Defining And Improving AI Performance

What does performance mean when discussing artificial intelligence? Many minds are working the problem, but not yet in a unified manner.


Many companies are developing AI chips, both for training and for inference. Although getting the required functionality is important, many solutions will be judged by their performance characteristics. Performance can be measured in different ways, such as number of inferences per second or per watt. These figures are dependent on a lot of factors, not just the hardware architecture. The optimization of the software toolchain is a lot more complex than it was for general-purpose processors.

Some early devices have not met their objectives. “In talking to customers evaluating AI Inference solutions, we consistently hear that actual results often fail to come close to the original claims,” says Geoff Tate, CEO of Flex Logix.

Some of this is due to the immaturity of the technology. “Think of the time it takes to go from an original design concept and take that through to silicon,” says Andrew Grant, senior product director at Imagination Technologies. “That can be two to three years. They are all gambling and trying to work out the trajectory of the market. Will they still be executing the right workloads in two years time or five years time?

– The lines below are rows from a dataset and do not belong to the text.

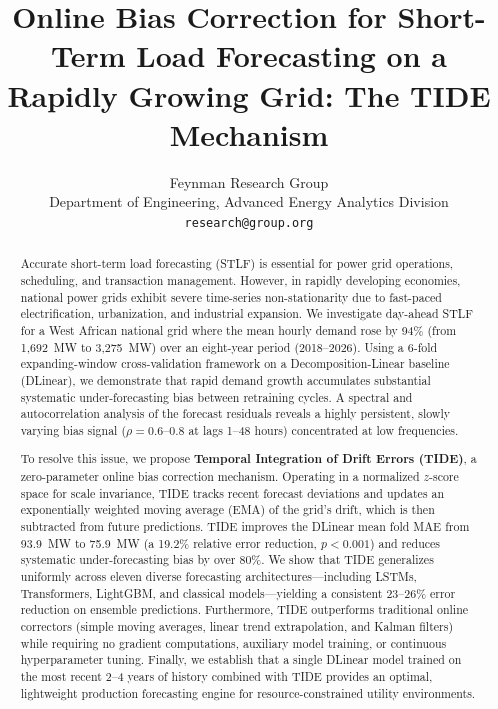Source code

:\documentclass[10pt,twocolumn,letterpaper]{article}
\title{\Large\bf Online Bias Correction for Short-Term Load Forecasting on a Rapidly Growing Grid: The TIDE Mechanism}
\author{Feynman Research Group \\ Department of Engineering, Advanced Energy Analytics Division \\ {\tt\small research@group.org}}
\date{}
\begin{document}
\maketitle

\begin{abstract}
Accurate short-term load forecasting (STLF) is essential for power grid operations, scheduling, and transaction management. However, in rapidly developing economies, national power grids exhibit severe time-series non-stationarity due to fast-paced electrification, urbanization, and industrial expansion. We investigate day-ahead STLF for a West African national grid where the mean hourly demand rose by 94\% (from 1,692~MW to 3,275~MW) over an eight-year period (2018--2026). Using a 6-fold expanding-window cross-validation framework on a Decomposition-Linear baseline (DLinear), we demonstrate that rapid demand growth accumulates substantial systematic under-forecasting bias between retraining cycles. A spectral and autocorrelation analysis of the forecast residuals reveals a highly persistent, slowly varying bias signal ($\rho = 0.6$--$0.8$ at lags 1--48 hours) concentrated at low frequencies.

To resolve this issue, we propose \textbf{Temporal Integration of Drift Errors (TIDE)}, a zero-parameter online bias correction mechanism. Operating in a normalized $z$-score space for scale invariance, TIDE tracks recent forecast deviations and updates an exponentially weighted moving average (EMA) of the grid's drift, which is then subtracted from future predictions. TIDE improves the DLinear mean fold MAE from 93.9~MW to 75.9~MW (a 19.2\% relative error reduction, $p < 0.001$) and reduces systematic under-forecasting bias by over 80\%. We show that TIDE generalizes uniformly across eleven diverse forecasting architectures---including LSTMs, Transformers, LightGBM, and classical models---yielding a consistent 23--26\% error reduction on ensemble predictions. Furthermore, TIDE outperforms traditional online correctors (simple moving averages, linear trend extrapolation, and Kalman filters) while requiring no gradient computations, auxiliary model training, or continuous hyperparameter tuning. Finally, we establish that a single DLinear model trained on the most recent 2--4 years of history combined with TIDE provides an optimal, lightweight production forecasting engine for resource-constrained utility environments.
\end{abstract}
\end{document}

If not, they will be left by the roadside as something else takes over and their market is gone.”

The AI market is complex with many goals. “Everyone is trying to figure out what is good enough,” says Ron Lowman, product marketing manager for artificial intelligence at Synopsys. “It comes down to the use case. Some use cases require much better accuracy — such as in automotive, compared to some simple object identification. Some care about performance per millijoule or per watt, or inferences per second. It all comes down to the use case and what they are trying to accomplish.”

Current implementations are a long way from being ideal. “Estimations say that a network of processor cores with the overall compute power of the human brain will fail in meeting the power consumption by at least four orders of magnitude,” says Roland Jancke, head of department for design methodology at Fraunhofer IIS Engineering of Adaptive Systems Division. “The efficiency seems to be related to very small yet flexible compute nodes with numerous configurable interconnects.”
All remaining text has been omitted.